→ About this exercise
Scan the material and copy every line in which "Research" appears.
------------------------------------------------
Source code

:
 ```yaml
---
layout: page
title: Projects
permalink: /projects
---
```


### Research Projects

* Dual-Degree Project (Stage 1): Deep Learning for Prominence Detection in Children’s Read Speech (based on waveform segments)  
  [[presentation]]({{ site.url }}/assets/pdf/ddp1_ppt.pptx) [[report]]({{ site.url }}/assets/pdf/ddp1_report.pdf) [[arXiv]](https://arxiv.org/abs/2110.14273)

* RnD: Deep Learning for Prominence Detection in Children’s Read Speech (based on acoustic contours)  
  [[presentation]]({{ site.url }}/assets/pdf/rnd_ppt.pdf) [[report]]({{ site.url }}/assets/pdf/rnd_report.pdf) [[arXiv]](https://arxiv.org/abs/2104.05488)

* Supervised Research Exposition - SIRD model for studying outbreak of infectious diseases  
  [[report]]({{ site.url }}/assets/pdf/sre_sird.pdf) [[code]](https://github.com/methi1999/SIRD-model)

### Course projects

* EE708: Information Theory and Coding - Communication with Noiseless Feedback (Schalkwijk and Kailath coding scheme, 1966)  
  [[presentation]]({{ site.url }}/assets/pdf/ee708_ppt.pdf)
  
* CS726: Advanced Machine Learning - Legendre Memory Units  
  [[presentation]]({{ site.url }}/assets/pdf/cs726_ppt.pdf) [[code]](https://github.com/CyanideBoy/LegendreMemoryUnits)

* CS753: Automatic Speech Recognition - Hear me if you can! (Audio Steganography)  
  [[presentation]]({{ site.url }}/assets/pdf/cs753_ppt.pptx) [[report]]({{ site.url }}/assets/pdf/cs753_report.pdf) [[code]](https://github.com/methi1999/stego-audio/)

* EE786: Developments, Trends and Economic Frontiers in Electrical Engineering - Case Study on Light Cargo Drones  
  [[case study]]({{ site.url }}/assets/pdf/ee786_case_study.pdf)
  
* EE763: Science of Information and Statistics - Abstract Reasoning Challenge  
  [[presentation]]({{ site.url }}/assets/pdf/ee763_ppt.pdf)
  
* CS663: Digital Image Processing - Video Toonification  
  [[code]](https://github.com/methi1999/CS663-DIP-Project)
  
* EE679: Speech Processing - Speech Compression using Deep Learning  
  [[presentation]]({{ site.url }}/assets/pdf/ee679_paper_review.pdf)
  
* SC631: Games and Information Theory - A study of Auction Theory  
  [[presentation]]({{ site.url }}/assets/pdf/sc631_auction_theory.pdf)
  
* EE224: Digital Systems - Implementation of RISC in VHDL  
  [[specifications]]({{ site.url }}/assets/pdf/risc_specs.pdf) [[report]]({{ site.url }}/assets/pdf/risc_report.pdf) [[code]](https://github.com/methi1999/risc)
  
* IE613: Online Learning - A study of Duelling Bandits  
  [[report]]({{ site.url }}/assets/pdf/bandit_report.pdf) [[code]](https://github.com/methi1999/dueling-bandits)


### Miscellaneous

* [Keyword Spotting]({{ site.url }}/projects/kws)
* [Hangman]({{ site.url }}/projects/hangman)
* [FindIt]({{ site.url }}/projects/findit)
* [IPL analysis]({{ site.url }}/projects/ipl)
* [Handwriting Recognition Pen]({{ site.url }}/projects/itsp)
------------------------------------------------
→ Written solution
### Research Projects
* Supervised Research Exposition - SIRD model for studying outbreak of infectious diseases  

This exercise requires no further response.